Ainsi, dans l’hypothèse où une personne physique entend céder à titre onéreux un usufruit viager à une personne morale, cette cession, lorsqu’elle est consentie pour une durée de 30 ans, ne doit pas être regardée comme portant sur un usufruit temporaire, pour l’application des dispositions précitées du 1o du 5 de l’article 13 du CGI, qui, s’agissant d’un dispositif anti-abus ayant pour finalité de rendre moins attractifs les montages utilisant un usufruit temporaire, comme le révèlent les travaux préparatoires de la loi 2012-1510 du 29 décembre 2012 dont elles sont issues, ne doit pas être interprété de manière extensive.
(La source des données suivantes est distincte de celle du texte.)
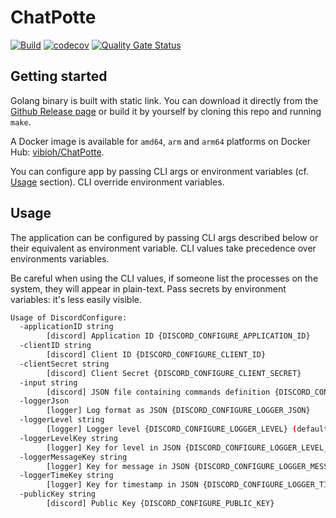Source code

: # ChatPotte

[![Build](https://github.com/ViBiOh/ChatPotte/workflows/Build/badge.svg)](https://github.com/ViBiOh/ChatPotte/actions)
[![codecov](https://codecov.io/gh/ViBiOh/ChatPotte/branch/main/graph/badge.svg)](https://codecov.io/gh/ViBiOh/ChatPotte)
[![Quality Gate Status](https://sonarcloud.io/api/project_badges/measure?project=ViBiOh_ChatPotte&metric=alert_status)](https://sonarcloud.io/dashboard?id=ViBiOh_ChatPotte)

## Getting started

Golang binary is built with static link. You can download it directly from the [Github Release page](https://github.com/ViBiOh/ChatPotte/releases) or build it by yourself by cloning this repo and running `make`.

A Docker image is available for `amd64`, `arm` and `arm64` platforms on Docker Hub: [vibioh/ChatPotte](https://hub.docker.com/r/vibioh/ChatPotte/tags).

You can configure app by passing CLI args or environment variables (cf. [Usage](#usage) section). CLI override environment variables.

## Usage

The application can be configured by passing CLI args described below or their equivalent as environment variable. CLI values take precedence over environments variables.

Be careful when using the CLI values, if someone list the processes on the system, they will appear in plain-text. Pass secrets by environment variables: it's less easily visible.

```bash
Usage of DiscordConfigure:
  -applicationID string
        [discord] Application ID {DISCORD_CONFIGURE_APPLICATION_ID}
  -clientID string
        [discord] Client ID {DISCORD_CONFIGURE_CLIENT_ID}
  -clientSecret string
        [discord] Client Secret {DISCORD_CONFIGURE_CLIENT_SECRET}
  -input string
        [discord] JSON file containing commands definition {DISCORD_CONFIGURE_INPUT}
  -loggerJson
        [logger] Log format as JSON {DISCORD_CONFIGURE_LOGGER_JSON}
  -loggerLevel string
        [logger] Logger level {DISCORD_CONFIGURE_LOGGER_LEVEL} (default "INFO")
  -loggerLevelKey string
        [logger] Key for level in JSON {DISCORD_CONFIGURE_LOGGER_LEVEL_KEY} (default "level")
  -loggerMessageKey string
        [logger] Key for message in JSON {DISCORD_CONFIGURE_LOGGER_MESSAGE_KEY} (default "message")
  -loggerTimeKey string
        [logger] Key for timestamp in JSON {DISCORD_CONFIGURE_LOGGER_TIME_KEY} (default "time")
  -publicKey string
        [discord] Public Key {DISCORD_CONFIGURE_PUBLIC_KEY}
```
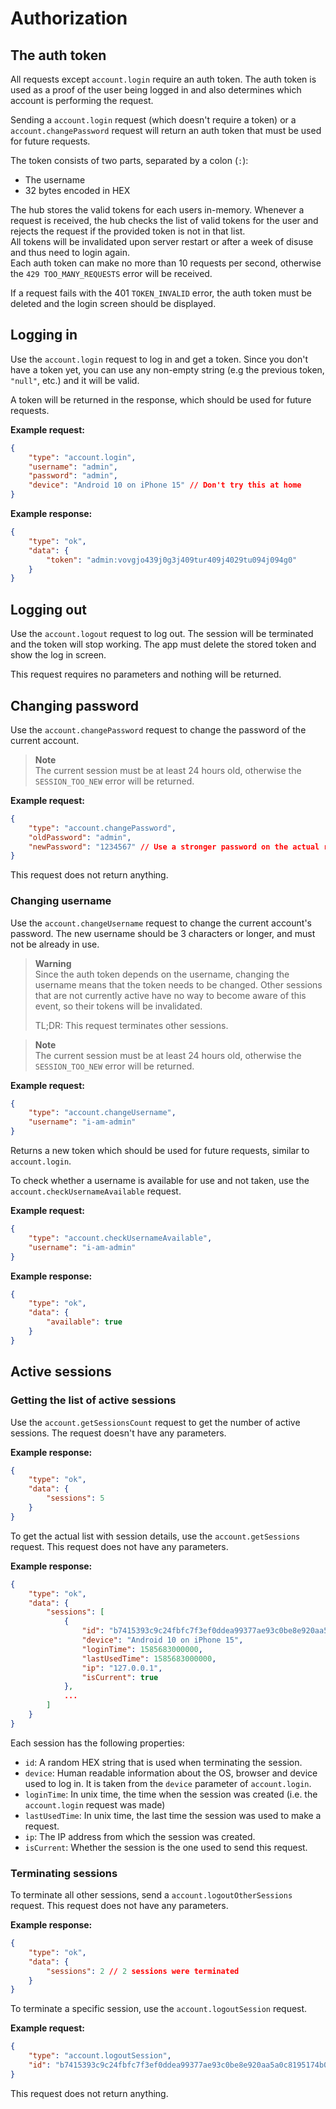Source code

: # Authorization

## The auth token

All requests except `account.login` require an auth token. The auth token is used as a proof of the user being logged in and also determines which account is performing the request.

Sending a `account.login` request (which doesn't require a token) or a `account.changePassword` request will return an auth token that must be used for future requests.

The token consists of two parts, separated by a colon (`:`):

- The username
- 32 bytes encoded in HEX

The hub stores the valid tokens for each users in-memory. Whenever a request is received, the hub checks the list of valid tokens for the user and rejects the request if the provided token is not in that list.  
All tokens will be invalidated upon server restart or after a week of disuse and thus need to login again.  
Each auth token can make no more than 10 requests per second, otherwise the `429 TOO_MANY_REQUESTS` error will be received.

If a request fails with the 401 `TOKEN_INVALID` error, the auth token must be deleted and the login screen should be displayed.

## Logging in

Use the `account.login` request to log in and get a token. Since you don't have a token yet, you can use any non-empty string (e.g the previous token, `"null"`, etc.) and it will be valid.

A token will be returned in the response, which should be used for future requests.

**Example request:**

```json
{
    "type": "account.login",
    "username": "admin",
    "password": "admin",
    "device": "Android 10 on iPhone 15" // Don't try this at home
}
```

**Example response:**

```json
{
    "type": "ok",
    "data": {
        "token": "admin:vovgjo439j0g3j409tur409j4029tu094j094g0"
    }
}
```

## Logging out

Use the `account.logout` request to log out. The session will be terminated and the token will stop working. The app must delete the stored token and show the log in screen.

This request requires no parameters and nothing will be returned.

## Changing password

Use the `account.changePassword` request to change the password of the current account.

> **Note**  
> The current session must be at least 24 hours old, otherwise the `SESSION_TOO_NEW` error will be returned.

**Example request:**

```json
{
    "type": "account.changePassword",
    "oldPassword": "admin",
    "newPassword": "1234567" // Use a stronger password on the actual request. This is not my own password.
}
```

This request does not return anything.

### Changing username

Use the `account.changeUsername` request to change the current account's password. The new username should be 3 characters or longer, and must not be already in use.

> **Warning**  
> Since the auth token depends on the username, changing the username means that the token needs to be changed. Other sessions that are not currently active have no way to become aware of this event, so their tokens will be invalidated.
>
> TL;DR: This request terminates other sessions.

<!---->

> **Note**  
> The current session must be at least 24 hours old, otherwise the `SESSION_TOO_NEW` error will be returned.

**Example request:**

```json
{
    "type": "account.changeUsername",
    "username": "i-am-admin"
}
```

Returns a new token which should be used for future requests, similar to `account.login`.

To check whether a username is available for use and not taken, use the `account.checkUsernameAvailable` request.

**Example request:**

```json
{
    "type": "account.checkUsernameAvailable",
    "username": "i-am-admin"
}
```

**Example response:**

```json
{
    "type": "ok",
    "data": {
        "available": true
    }
}
```

## Active sessions

### Getting the list of active sessions

Use the `account.getSessionsCount` request to get the number of active sessions. The request doesn't have any parameters.

**Example response:**

```json
{
    "type": "ok",
    "data": {
        "sessions": 5
    }
}
```

To get the actual list with session details, use the `account.getSessions` request. This request does not have any parameters.

**Example response:**

```json
{
    "type": "ok",
    "data": {
        "sessions": [
            {
                "id": "b7415393c9c24fbfc7f3ef0ddea99377ae93c0be8e920aa5a0c8195174b06044",
                "device": "Android 10 on iPhone 15",
                "loginTime": 1585683000000,
                "lastUsedTime": 1585683000000,
                "ip": "127.0.0.1",
                "isCurrent": true
            },
            ...
        ]
    }
}
```

Each session has the following properties:

- `id`: A random HEX string that is used when terminating the session.
- `device`: Human readable information about the OS, browser and device used to log in. It is taken from the `device` parameter of `account.login`.
- `loginTime`: In unix time, the time when the session was created (i.e. the `account.login` request was made)
- `lastUsedTime`: In unix time, the last time the session was used to make a request.
- `ip`: The IP address from which the session was created.
- `isCurrent`: Whether the session is the one used to send this request.

### Terminating sessions

To terminate all other sessions, send a `account.logoutOtherSessions` request. This request does not have any parameters.

**Example response:**

```json
{
    "type": "ok",
    "data": {
        "sessions": 2 // 2 sessions were terminated
    }
}
```

To terminate a specific session, use the `account.logoutSession` request.

**Example request:**

```json
{
    "type": "account.logoutSession",
    "id": "b7415393c9c24fbfc7f3ef0ddea99377ae93c0be8e920aa5a0c8195174b06044" // Taken from the response of the `account.getSessions` request
}
```

This request does not return anything.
Les juges font donc droit à la demande du contribuable de décharge des impositions litigieuses.

À noter :

·        cet arrêt retient une analyse différente de celle exposée par l’administration fiscale (BOI-IR-BASE-10-10-30 no 90). Selon celle-ci, la cession à une personne morale d’un usufruit viager préconstitué sur la tête du cédant n’est exclue du champ d’application des dispositions de l’article 13,5 du CGI qu’à la condition que l’usufruit ne soit pas « consenti pour une durée fixe ». L’administration ne nuance pas sa position en présence d’un usufruit apporté pour 30 ans, durée de détention maximale légalement autorisée pour une personne morale ;

·        la cour administrative d’appel de Paris contredit également la solution retenue par certains tribunaux de première instance qui ont, eux, appliqué la grille d’analyse de l’administration ;

·        enfin, il faudra attendre avec intérêt la position du Conseil d’État.